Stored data
######

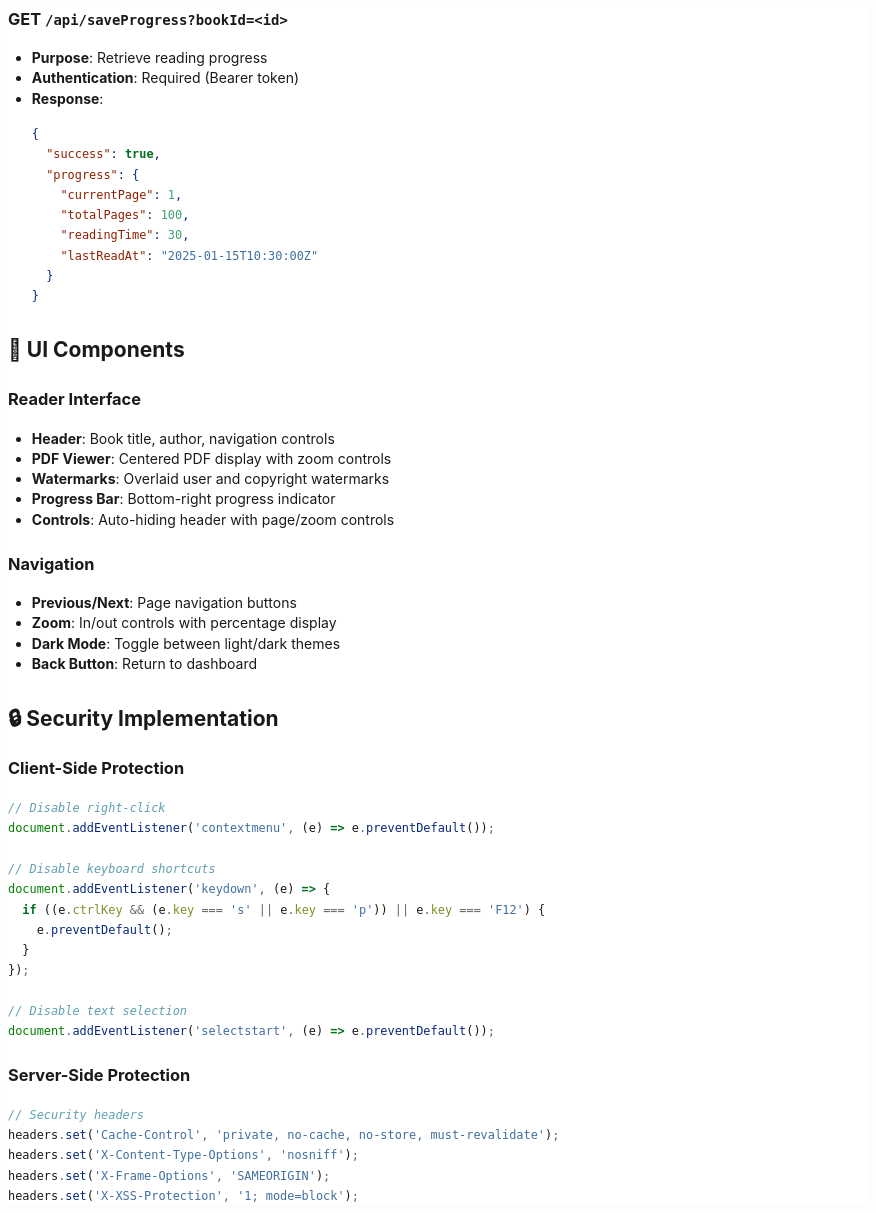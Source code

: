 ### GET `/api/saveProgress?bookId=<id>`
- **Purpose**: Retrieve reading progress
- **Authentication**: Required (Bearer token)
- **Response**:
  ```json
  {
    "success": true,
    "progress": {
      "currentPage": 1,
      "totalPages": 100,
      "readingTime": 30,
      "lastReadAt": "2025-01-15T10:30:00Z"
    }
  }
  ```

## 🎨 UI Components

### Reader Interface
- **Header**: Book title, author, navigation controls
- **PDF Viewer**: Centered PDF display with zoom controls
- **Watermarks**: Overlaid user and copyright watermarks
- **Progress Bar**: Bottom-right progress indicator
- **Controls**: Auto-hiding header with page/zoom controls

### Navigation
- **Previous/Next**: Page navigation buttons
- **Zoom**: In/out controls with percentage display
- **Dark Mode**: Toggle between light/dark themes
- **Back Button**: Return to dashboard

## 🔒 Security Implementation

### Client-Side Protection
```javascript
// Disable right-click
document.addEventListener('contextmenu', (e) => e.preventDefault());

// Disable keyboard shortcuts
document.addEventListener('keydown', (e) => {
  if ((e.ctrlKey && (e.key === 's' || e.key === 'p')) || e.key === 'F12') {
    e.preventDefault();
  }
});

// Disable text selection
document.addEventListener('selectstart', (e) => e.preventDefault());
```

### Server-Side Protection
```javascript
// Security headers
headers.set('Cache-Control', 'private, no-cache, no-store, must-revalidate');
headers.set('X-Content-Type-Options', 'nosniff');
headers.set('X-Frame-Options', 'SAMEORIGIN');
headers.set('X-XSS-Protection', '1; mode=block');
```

######

■ What to do
For the word "Protection", count the lines in the records that contain it. Give the number and no other words.

■ Written response
3